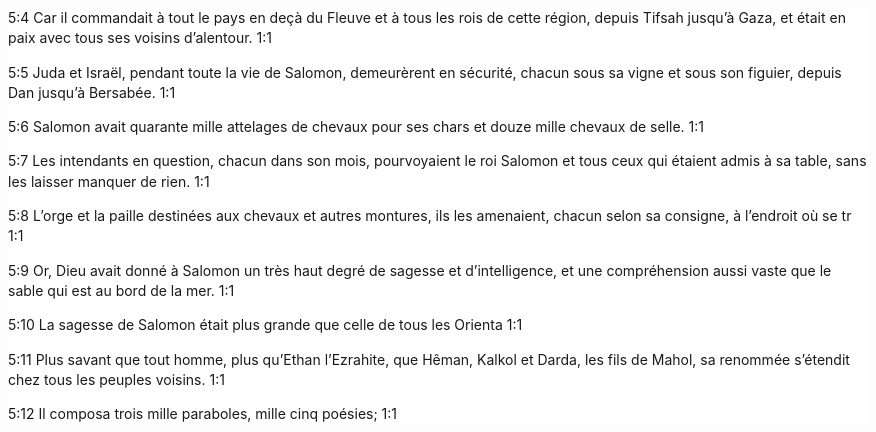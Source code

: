 <span class="marginnote nb" label="5:4" name="5:4">5:4</span><span style="display:none">¤5:4¤</span>
Car il commandait à tout le pays en deçà du Fleuve et à tous les rois de cette région, depuis Tifsah jusqu’à Gaza, et était en paix avec tous ses voisins d’alentour.
<span class="marginnote nb" label="1:1" name="1:1">1:1</span><span style="display:none">¤1:1¤</span>

<span class="marginnote nb" label="5:5" name="5:5">5:5</span><span style="display:none">¤5:5¤</span>
Juda et Israël, pendant toute la vie de Salomon, demeurèrent en sécurité, chacun sous sa vigne et sous son figuier, depuis Dan jusqu’à Bersabée.
<span class="marginnote nb" label="1:1" name="1:1">1:1</span><span style="display:none">¤1:1¤</span>

<span class="marginnote nb" label="5:6" name="5:6">5:6</span><span style="display:none">¤5:6¤</span>
Salomon avait quarante mille attelages de chevaux pour ses chars et douze mille chevaux de selle.
<span class="marginnote nb" label="1:1" name="1:1">1:1</span><span style="display:none">¤1:1¤</span>

<span class="marginnote nb" label="5:7" name="5:7">5:7</span><span style="display:none">¤5:7¤</span>
Les intendants en question, chacun dans son mois, pourvoyaient le roi Salomon et tous ceux qui étaient admis à sa table, sans les laisser manquer de rien.
<span class="marginnote nb" label="1:1" name="1:1">1:1</span><span style="display:none">¤1:1¤</span>

<span class="marginnote nb" label="5:8" name="5:8">5:8</span><span style="display:none">¤5:8¤</span>
L’orge et la paille destinées aux chevaux et autres montures, ils les amenaient, chacun selon sa consigne, à l’endroit où se tr
<span class="marginnote nb" label="1:1" name="1:1">1:1</span><span style="display:none">¤1:1¤</span>

<span class="marginnote nb" label="5:9" name="5:9">5:9</span><span style="display:none">¤5:9¤</span>
Or, Dieu avait donné à Salomon un très haut degré de sagesse et d’intelligence, et une compréhension aussi vaste que le sable qui est au bord de la mer.
<span class="marginnote nb" label="1:1" name="1:1">1:1</span><span style="display:none">¤1:1¤</span>

<span class="marginnote nb" label="5:10" name="5:10">5:10</span><span style="display:none">¤5:10¤</span>
 La sagesse de Salomon était plus grande que celle de tous les Orienta
<span class="marginnote nb" label="1:1" name="1:1">1:1</span><span style="display:none">¤1:1¤</span>

<span class="marginnote nb" label="5:11" name="5:11">5:11</span><span style="display:none">¤5:11¤</span>
 Plus savant que tout homme, plus qu’Ethan l’Ezrahite, que Hêman, Kalkol et Darda, les fils de Mahol, sa renommée s’étendit chez tous les peuples voisins.
<span class="marginnote nb" label="1:1" name="1:1">1:1</span><span style="display:none">¤1:1¤</span>

<span class="marginnote nb" label="5:12" name="5:12">5:12</span><span style="display:none">¤5:12¤</span>
 Il composa trois mille paraboles, mille cinq poésies;
<span class="marginnote nb" label="1:1" name="1:1">1:1</span><span style="display:none">¤1:1¤</span>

┄┄┄┄┄┄

Report every line of the material above in which "Salomon" appears.

Juda et Israël, pendant toute la vie de Salomon, demeurèrent en sécurité, chacun sous sa vigne et sous son figuier, depuis Dan jusqu’à Bersabée.
Salomon avait quarante mille attelages de chevaux pour ses chars et douze mille chevaux de selle.
Les intendants en question, chacun dans son mois, pourvoyaient le roi Salomon et tous ceux qui étaient admis à sa table, sans les laisser manquer de rien.
Or, Dieu avait donné à Salomon un très haut degré de sagesse et d’intelligence, et une compréhension aussi vaste que le sable qui est au bord de la mer.
 La sagesse de Salomon était plus grande que celle de tous les Orienta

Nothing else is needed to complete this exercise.